[Records for this exercise]
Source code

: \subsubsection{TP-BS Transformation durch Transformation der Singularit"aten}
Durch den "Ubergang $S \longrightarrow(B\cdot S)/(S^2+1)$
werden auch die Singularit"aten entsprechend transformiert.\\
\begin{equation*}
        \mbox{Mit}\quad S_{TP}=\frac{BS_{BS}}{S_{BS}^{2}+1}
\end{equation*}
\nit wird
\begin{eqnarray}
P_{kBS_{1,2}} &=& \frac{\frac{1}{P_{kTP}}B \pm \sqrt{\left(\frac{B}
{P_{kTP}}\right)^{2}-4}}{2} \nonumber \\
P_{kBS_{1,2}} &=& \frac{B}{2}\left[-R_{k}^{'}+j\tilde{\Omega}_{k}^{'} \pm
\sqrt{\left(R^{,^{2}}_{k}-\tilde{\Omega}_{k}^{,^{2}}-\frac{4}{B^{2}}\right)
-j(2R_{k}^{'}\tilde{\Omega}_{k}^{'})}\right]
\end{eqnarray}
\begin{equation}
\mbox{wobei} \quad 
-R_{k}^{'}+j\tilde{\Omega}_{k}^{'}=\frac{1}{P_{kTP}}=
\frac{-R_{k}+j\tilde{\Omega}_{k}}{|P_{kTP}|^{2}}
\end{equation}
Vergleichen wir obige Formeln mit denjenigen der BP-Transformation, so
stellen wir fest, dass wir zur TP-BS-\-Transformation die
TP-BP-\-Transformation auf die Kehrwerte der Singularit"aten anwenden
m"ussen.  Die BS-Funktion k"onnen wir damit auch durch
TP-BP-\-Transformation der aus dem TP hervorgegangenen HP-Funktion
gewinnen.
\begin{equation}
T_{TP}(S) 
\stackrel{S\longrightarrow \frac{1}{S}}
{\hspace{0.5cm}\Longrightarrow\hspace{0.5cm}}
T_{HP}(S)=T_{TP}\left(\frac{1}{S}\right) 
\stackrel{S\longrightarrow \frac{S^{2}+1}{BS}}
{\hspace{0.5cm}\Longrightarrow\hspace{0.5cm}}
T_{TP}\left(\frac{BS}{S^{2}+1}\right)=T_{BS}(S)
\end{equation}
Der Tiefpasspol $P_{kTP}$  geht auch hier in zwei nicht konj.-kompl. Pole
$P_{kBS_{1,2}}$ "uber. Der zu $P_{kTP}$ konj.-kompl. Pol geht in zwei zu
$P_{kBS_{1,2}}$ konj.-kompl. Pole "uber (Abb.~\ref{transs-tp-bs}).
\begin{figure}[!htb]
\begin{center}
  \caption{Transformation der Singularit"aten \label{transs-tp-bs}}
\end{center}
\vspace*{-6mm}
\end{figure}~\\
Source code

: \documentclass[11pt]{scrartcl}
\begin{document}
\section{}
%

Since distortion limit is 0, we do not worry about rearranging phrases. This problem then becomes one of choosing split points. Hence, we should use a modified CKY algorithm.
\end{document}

[Assignment]
After reading the data, retype all of it exactly as it reads.

[Output]
Source code

: \subsubsection{TP-BS Transformation durch Transformation der Singularit"aten}
Durch den "Ubergang $S \longrightarrow(B\cdot S)/(S^2+1)$
werden auch die Singularit"aten entsprechend transformiert.\\
\begin{equation*}
        \mbox{Mit}\quad S_{TP}=\frac{BS_{BS}}{S_{BS}^{2}+1}
\end{equation*}
\nit wird
\begin{eqnarray}
P_{kBS_{1,2}} &=& \frac{\frac{1}{P_{kTP}}B \pm \sqrt{\left(\frac{B}
{P_{kTP}}\right)^{2}-4}}{2} \nonumber \\
P_{kBS_{1,2}} &=& \frac{B}{2}\left[-R_{k}^{'}+j\tilde{\Omega}_{k}^{'} \pm
\sqrt{\left(R^{,^{2}}_{k}-\tilde{\Omega}_{k}^{,^{2}}-\frac{4}{B^{2}}\right)
-j(2R_{k}^{'}\tilde{\Omega}_{k}^{'})}\right]
\end{eqnarray}
\begin{equation}
\mbox{wobei} \quad 
-R_{k}^{'}+j\tilde{\Omega}_{k}^{'}=\frac{1}{P_{kTP}}=
\frac{-R_{k}+j\tilde{\Omega}_{k}}{|P_{kTP}|^{2}}
\end{equation}
Vergleichen wir obige Formeln mit denjenigen der BP-Transformation, so
stellen wir fest, dass wir zur TP-BS-\-Transformation die
TP-BP-\-Transformation auf die Kehrwerte der Singularit"aten anwenden
m"ussen.  Die BS-Funktion k"onnen wir damit auch durch
TP-BP-\-Transformation der aus dem TP hervorgegangenen HP-Funktion
gewinnen.
\begin{equation}
T_{TP}(S) 
\stackrel{S\longrightarrow \frac{1}{S}}
{\hspace{0.5cm}\Longrightarrow\hspace{0.5cm}}
T_{HP}(S)=T_{TP}\left(\frac{1}{S}\right) 
\stackrel{S\longrightarrow \frac{S^{2}+1}{BS}}
{\hspace{0.5cm}\Longrightarrow\hspace{0.5cm}}
T_{TP}\left(\frac{BS}{S^{2}+1}\right)=T_{BS}(S)
\end{equation}
Der Tiefpasspol $P_{kTP}$  geht auch hier in zwei nicht konj.-kompl. Pole
$P_{kBS_{1,2}}$ "uber. Der zu $P_{kTP}$ konj.-kompl. Pol geht in zwei zu
$P_{kBS_{1,2}}$ konj.-kompl. Pole "uber (Abb.~\ref{transs-tp-bs}).
\begin{figure}[!htb]
\begin{center}
  \caption{Transformation der Singularit"aten \label{transs-tp-bs}}
\end{center}
\vspace*{-6mm}
\end{figure}~\\
Source code

: \documentclass[11pt]{scrartcl}
\begin{document}
\section{}
%

Since distortion limit is 0, we do not worry about rearranging phrases. This problem then becomes one of choosing split points. Hence, we should use a modified CKY algorithm.
\end{document}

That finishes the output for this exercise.